24.01.2007 Çarşamba günü yapılan toplantıda eğitmen arkadaşlar tarafından anlatılan; kar mağarası ve igloo yapımı, serbest düşüş, kazma ve krampon kullanımı, ip birliği, karda iz açımı, kaburganın kırılması (yani izin bozulması), vb kış dağcılığına dair temel bilgilerin tekrar edildiği teorik bir eğitimden sonra faaliyete katılacakların edinmeleri gereken kişisel malzemelerin listesi netleştirildi. Faaliyet programı da netleştirilmiş ve yazılı olarak dağıtılmştı.
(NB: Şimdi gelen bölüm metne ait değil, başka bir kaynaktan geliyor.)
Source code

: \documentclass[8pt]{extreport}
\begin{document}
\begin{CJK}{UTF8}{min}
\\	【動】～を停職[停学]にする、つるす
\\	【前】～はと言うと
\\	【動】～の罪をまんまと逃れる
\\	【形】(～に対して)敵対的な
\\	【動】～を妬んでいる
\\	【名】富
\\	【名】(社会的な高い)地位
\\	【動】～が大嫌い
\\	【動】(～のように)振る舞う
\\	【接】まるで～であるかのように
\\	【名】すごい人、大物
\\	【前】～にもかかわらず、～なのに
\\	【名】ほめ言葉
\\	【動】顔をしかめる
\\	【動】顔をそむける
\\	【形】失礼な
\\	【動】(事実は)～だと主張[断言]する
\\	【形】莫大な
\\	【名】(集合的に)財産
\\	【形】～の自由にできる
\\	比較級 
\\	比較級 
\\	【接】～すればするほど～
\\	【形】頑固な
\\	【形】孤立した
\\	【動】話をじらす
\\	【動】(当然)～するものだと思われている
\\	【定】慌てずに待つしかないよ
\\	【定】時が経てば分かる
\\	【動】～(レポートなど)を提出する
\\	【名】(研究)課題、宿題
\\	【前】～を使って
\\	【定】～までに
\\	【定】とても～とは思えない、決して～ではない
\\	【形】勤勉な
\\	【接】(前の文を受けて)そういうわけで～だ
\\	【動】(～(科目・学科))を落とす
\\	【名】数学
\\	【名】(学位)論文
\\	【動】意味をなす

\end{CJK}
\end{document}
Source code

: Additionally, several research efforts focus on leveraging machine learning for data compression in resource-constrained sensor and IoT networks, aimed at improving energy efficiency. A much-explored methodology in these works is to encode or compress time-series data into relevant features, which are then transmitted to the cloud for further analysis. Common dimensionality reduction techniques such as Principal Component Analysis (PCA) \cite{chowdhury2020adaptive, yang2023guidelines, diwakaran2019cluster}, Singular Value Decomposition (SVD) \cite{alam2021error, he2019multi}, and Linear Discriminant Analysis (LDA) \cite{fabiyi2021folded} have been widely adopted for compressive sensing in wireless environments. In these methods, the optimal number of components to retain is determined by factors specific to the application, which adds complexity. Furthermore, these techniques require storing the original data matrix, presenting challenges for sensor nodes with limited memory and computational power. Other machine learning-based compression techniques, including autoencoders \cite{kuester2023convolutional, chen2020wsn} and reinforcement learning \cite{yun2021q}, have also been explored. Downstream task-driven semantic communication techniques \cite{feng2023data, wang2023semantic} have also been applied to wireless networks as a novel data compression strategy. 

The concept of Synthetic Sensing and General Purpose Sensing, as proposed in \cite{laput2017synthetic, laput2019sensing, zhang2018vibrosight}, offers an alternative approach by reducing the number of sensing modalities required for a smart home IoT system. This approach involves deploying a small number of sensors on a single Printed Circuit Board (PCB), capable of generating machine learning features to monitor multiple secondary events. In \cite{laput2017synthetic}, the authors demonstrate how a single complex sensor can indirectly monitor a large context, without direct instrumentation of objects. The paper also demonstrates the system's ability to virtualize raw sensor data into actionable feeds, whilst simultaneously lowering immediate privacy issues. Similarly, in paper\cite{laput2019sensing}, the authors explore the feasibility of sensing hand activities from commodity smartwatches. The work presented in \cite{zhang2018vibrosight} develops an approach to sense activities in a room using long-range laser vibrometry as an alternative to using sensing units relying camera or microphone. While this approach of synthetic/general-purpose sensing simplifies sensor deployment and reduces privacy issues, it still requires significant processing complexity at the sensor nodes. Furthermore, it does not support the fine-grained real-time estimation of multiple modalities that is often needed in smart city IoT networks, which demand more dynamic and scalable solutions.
Faaliyet sırasında bulunması uygun olan malzemelerin bir listesi için kolaylık sağlayan bir form oluşturulmuştu. Ve buna göre de gerekli malzemeler hazırlanmıştı. (FORM YAKINDA BURAYA KONULACAK)
Toplantıda ayrıca üniversite tarafından sağlanan otobüsün hareket saati 09:00 olarak belirtildi. Son duruma göre 26.01.2007 Cuma günü ve haftasonu da dahil olmak üzere kulup tarafından sağlanan malzemelerin kişiye zimmetlenerek dağıtımı yapılacaktı. 29.01.2007 Pazartesi akşamı ise tekrar toplanılarak son bir gözden geçirmeden sonra 30.01.2007 Salı sabahı 07:00 itibariyle kulüpte toplanılacaktı. Otobüsün kalkış yeri olan Cumhuriyet kapısı önündeki otoparkta ES-DİT ekibiyle buluşulacak ve hareket edilecekti.
1. Gün: Yola Çıkılıyor...
Grubun genelinde heyecanlı, uykusuz ve hazırlıkla geçen gecenin ardından Salı gününün kar yağışlı sabahında 07:00’da kulüpte toplanıldı. Ağırlığı ilk defa bu kadar çok hissedilen çantalar nedeniyle herkesin yüzünde hafif bir endişe vardı ama eğitmenlerin sıcak tavırlarıyla endişeler çabucak aşılmıştı. Eğitmen arkadaşlar tarafından çantalar gözden geçirildi. Ağırlıkların çantalara eşit dağıtılmasına dikkat edilmişti, fakat gıda malzemelerinin çokluğu bu dengeyi zorlaştırmıştı. Tüm hazırlıklar tamamlandıktan sonra otobüse doğru hareket edildi. Otobüse binilecek yer olan kampüs girişindeki otoparka ulaşıldığında bir çantada problem oluşmuştu ve hemen gerekli müdahele yapılarak çanta kullanılabilir hale getirildi.
Nihayet herkesin vaktinden önce gelmesi ve ekibin tamamının kararlaştırılan saatten önce toplanmış olması erken hareket imkanı sağlamıştı. ES-DİT(9) ve ANADOSK(18)’tan toplam 27 kişilik ekibe ilaveten 2 kişi de otobüs personeli olmak üzere ekibin toparlanması neticesinde 08:53’te Bursa’ya doğru hareket edildi.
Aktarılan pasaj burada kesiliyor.